▸ **Exercise details**
Pull every line containing the word "with" out of the material below.

::: Listed entries :::

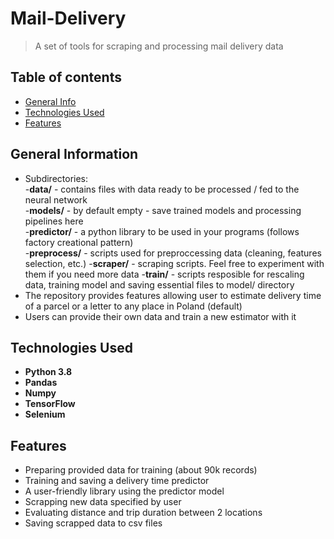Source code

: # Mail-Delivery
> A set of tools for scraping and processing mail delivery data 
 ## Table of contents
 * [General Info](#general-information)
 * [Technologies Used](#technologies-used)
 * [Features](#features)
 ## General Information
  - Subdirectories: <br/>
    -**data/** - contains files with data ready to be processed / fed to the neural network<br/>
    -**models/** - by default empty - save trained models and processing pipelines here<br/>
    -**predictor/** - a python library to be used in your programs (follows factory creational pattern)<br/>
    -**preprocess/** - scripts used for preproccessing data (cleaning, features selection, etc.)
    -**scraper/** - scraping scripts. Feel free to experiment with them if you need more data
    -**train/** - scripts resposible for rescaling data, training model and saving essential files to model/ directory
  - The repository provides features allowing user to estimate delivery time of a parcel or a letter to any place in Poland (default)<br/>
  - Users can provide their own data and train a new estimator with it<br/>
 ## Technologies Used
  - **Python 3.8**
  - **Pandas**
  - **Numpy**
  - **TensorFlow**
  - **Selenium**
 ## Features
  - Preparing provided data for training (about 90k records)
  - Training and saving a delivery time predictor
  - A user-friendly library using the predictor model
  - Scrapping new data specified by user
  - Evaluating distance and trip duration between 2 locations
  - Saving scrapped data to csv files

:::
::: Listed entries :::

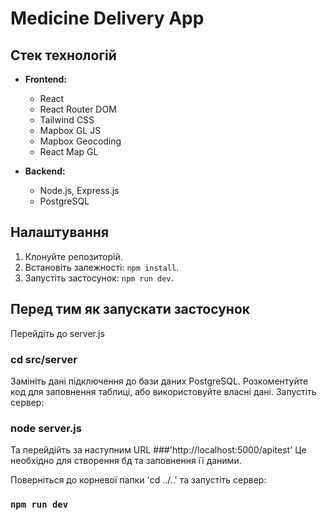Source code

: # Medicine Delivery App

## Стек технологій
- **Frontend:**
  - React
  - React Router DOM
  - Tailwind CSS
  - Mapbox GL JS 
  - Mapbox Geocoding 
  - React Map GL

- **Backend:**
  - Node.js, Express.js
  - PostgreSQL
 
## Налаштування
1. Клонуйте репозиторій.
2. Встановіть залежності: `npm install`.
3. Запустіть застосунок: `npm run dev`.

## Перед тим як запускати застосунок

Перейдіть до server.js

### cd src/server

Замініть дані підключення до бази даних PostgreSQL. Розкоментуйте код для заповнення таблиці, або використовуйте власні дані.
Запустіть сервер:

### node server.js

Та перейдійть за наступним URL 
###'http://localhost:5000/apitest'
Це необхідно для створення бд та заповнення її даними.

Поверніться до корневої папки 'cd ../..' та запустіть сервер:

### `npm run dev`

:::

▸ **Task solution**
    -**data/** - contains files with data ready to be processed / fed to the neural network<br/>
    -**scraper/** - scraping scripts. Feel free to experiment with them if you need more data
  - Users can provide their own data and train a new estimator with it<br/>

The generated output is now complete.